> _Task item_:
Below are the records; count the lines that include the string "title" and give only that number.

> _Provided material_:
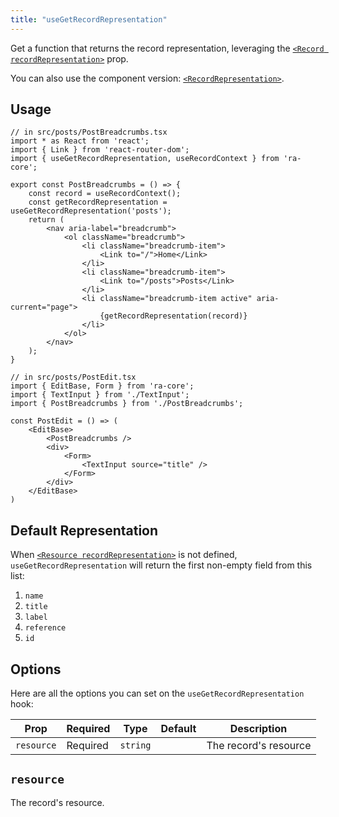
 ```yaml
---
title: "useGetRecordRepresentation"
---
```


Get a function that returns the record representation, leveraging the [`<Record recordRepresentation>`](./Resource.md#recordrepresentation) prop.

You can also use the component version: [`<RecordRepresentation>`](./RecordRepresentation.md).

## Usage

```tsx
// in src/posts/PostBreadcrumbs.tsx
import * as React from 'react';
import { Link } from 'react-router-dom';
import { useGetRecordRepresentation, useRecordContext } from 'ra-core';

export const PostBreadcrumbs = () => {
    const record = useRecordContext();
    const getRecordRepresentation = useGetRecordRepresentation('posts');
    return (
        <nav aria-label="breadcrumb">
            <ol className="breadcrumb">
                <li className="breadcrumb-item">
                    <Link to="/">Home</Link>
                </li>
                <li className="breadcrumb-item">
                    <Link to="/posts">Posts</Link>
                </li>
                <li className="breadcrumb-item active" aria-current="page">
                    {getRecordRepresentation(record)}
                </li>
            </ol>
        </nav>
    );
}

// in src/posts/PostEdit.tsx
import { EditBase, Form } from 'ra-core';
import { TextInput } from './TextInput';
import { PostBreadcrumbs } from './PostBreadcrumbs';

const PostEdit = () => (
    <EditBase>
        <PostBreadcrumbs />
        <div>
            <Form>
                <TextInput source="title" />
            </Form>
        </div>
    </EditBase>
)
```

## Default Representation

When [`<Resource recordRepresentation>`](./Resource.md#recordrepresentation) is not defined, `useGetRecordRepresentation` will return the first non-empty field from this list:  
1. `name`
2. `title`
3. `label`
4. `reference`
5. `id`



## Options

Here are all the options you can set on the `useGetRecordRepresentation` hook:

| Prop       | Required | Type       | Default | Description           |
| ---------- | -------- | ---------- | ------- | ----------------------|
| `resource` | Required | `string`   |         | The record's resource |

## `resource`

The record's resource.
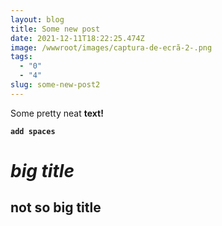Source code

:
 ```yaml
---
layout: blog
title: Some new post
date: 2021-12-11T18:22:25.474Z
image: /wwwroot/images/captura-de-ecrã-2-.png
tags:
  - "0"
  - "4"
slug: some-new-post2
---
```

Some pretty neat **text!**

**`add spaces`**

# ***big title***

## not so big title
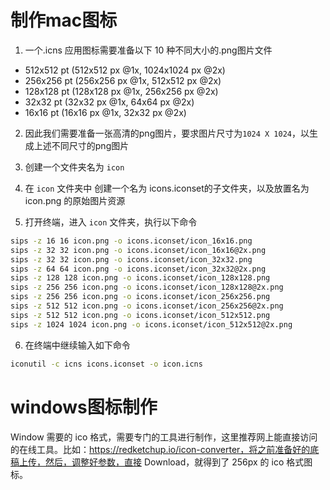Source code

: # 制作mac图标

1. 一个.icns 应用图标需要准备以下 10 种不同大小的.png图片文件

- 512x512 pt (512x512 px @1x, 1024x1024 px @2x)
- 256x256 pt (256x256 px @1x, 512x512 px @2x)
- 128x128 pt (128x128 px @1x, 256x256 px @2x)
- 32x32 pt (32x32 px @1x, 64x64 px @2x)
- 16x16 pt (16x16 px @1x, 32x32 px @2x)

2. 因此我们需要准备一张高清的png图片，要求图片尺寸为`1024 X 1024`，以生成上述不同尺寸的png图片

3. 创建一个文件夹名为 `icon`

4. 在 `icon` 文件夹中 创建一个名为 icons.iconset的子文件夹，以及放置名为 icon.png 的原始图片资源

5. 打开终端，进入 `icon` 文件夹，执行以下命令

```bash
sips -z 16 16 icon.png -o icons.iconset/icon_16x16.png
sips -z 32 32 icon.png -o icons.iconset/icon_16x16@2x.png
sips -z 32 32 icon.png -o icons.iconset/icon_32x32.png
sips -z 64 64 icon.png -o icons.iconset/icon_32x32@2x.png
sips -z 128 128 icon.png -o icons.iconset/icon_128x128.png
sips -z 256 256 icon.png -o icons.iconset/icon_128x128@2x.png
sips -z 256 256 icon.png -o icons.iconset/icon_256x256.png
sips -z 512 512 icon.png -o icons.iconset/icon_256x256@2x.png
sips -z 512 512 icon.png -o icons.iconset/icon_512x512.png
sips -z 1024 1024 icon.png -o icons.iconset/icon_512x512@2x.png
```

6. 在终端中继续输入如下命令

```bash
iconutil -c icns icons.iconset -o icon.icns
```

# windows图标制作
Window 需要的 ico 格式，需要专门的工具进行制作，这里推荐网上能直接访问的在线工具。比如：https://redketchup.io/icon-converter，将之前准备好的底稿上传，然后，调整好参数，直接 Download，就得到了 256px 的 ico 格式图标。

==

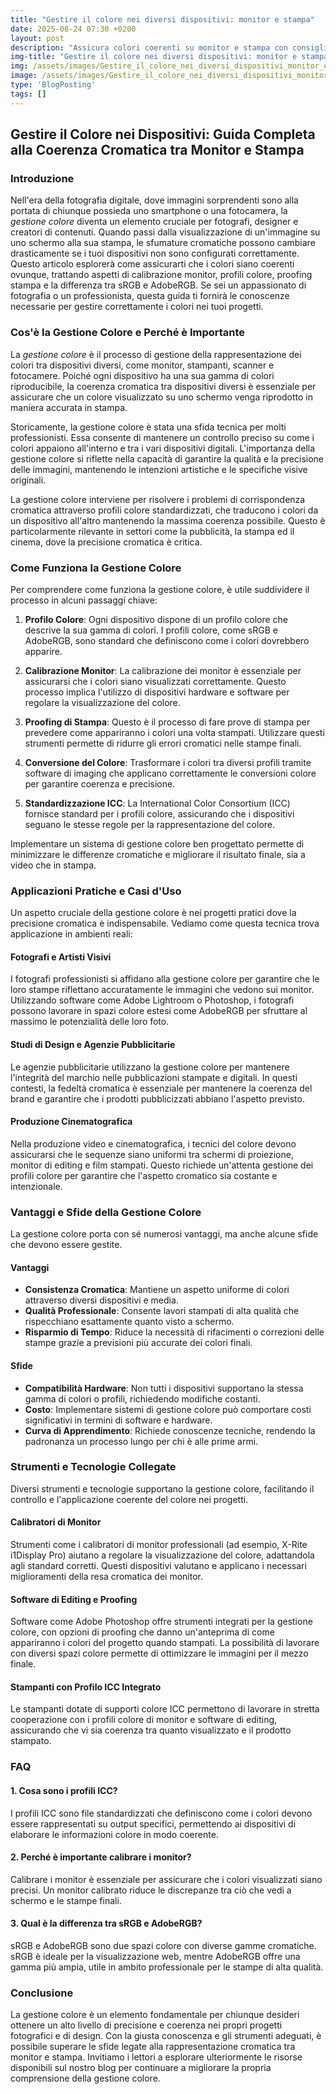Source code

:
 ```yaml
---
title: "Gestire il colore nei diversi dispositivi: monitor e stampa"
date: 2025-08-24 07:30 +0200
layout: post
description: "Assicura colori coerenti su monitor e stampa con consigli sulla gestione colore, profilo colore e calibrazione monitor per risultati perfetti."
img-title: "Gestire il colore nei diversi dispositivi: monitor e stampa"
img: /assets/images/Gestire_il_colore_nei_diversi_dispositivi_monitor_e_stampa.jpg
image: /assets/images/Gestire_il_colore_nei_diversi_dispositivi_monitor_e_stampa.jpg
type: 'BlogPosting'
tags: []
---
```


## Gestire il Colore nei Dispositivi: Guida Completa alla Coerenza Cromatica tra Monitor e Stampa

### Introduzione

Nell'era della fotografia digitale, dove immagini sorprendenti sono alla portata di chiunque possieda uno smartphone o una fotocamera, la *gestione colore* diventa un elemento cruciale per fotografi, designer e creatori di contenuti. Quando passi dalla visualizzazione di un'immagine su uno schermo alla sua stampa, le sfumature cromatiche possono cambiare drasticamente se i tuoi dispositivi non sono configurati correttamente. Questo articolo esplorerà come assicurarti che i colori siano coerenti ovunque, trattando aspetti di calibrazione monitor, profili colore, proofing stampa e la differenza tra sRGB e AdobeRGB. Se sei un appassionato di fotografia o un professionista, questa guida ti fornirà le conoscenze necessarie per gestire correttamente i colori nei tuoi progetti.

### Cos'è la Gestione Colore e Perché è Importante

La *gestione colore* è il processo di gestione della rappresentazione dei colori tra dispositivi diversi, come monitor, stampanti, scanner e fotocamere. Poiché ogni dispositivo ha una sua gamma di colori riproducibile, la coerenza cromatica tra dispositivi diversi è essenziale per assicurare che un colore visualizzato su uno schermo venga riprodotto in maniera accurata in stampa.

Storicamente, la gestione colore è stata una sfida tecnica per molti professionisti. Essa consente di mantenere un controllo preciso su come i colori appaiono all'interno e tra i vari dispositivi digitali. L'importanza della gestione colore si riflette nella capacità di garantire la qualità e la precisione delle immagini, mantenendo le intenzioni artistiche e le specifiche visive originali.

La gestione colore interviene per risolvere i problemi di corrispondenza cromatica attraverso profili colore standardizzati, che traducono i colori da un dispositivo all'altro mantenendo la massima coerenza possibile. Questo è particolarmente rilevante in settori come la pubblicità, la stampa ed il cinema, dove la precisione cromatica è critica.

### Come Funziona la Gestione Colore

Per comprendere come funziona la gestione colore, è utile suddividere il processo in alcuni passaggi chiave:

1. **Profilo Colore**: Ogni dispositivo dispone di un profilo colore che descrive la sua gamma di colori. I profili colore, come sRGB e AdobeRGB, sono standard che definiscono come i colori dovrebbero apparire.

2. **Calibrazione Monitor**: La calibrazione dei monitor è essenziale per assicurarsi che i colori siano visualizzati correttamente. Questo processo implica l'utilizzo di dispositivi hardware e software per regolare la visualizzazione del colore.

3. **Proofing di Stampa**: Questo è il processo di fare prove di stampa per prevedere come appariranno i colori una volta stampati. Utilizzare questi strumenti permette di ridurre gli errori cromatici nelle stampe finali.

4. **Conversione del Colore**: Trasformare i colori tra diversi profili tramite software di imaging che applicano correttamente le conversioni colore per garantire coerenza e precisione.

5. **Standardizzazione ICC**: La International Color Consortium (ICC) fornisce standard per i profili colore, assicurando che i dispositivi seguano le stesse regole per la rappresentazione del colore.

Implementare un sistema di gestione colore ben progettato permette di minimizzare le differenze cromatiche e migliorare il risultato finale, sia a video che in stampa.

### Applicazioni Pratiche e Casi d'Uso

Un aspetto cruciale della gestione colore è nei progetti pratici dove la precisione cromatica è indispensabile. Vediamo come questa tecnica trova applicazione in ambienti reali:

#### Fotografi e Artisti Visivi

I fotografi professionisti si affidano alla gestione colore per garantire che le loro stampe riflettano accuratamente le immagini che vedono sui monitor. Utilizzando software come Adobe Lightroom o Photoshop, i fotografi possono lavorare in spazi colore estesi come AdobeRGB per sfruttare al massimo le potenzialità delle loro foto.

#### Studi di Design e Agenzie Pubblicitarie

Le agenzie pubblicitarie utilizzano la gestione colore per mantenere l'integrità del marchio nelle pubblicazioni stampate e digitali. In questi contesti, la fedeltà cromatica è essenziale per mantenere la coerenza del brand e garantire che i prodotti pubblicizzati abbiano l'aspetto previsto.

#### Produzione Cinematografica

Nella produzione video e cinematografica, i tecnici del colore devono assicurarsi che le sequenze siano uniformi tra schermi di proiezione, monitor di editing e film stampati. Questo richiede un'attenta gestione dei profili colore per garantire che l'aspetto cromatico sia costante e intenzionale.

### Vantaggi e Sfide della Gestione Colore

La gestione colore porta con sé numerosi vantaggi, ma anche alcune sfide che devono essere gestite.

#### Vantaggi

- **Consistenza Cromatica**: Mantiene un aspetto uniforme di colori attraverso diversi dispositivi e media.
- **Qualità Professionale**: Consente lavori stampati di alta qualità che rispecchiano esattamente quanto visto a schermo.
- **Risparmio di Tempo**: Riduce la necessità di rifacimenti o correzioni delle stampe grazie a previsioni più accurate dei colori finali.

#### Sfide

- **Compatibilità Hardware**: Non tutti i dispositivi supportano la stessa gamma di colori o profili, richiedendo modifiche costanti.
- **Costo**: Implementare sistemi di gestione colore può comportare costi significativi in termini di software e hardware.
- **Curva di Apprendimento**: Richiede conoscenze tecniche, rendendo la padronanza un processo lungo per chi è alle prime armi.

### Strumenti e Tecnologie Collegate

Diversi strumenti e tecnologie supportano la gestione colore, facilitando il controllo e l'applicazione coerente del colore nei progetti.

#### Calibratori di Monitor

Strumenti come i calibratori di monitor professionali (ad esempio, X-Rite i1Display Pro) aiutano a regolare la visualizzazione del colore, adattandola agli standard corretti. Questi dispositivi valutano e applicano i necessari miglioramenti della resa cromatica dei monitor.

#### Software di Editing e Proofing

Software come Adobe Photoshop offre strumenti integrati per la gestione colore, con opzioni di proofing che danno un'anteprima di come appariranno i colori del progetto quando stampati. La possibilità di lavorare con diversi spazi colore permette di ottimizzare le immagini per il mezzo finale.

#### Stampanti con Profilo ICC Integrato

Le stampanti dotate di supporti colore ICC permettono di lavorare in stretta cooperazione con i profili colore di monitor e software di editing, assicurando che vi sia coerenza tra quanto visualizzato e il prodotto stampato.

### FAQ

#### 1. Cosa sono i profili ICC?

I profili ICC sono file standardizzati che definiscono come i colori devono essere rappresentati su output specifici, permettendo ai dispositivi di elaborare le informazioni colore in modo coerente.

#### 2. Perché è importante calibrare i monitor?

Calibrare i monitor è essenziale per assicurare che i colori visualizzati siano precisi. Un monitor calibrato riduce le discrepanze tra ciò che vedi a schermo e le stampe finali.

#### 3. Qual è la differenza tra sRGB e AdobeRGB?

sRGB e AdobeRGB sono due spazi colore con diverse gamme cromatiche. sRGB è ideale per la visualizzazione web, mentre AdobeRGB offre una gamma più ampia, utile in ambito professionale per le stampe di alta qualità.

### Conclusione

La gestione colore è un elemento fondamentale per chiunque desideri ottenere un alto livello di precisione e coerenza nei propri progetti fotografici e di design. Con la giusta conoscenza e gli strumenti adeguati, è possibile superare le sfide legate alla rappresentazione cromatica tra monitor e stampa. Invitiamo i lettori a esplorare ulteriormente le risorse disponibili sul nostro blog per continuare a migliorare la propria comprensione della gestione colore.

> _Exercise answer_:
8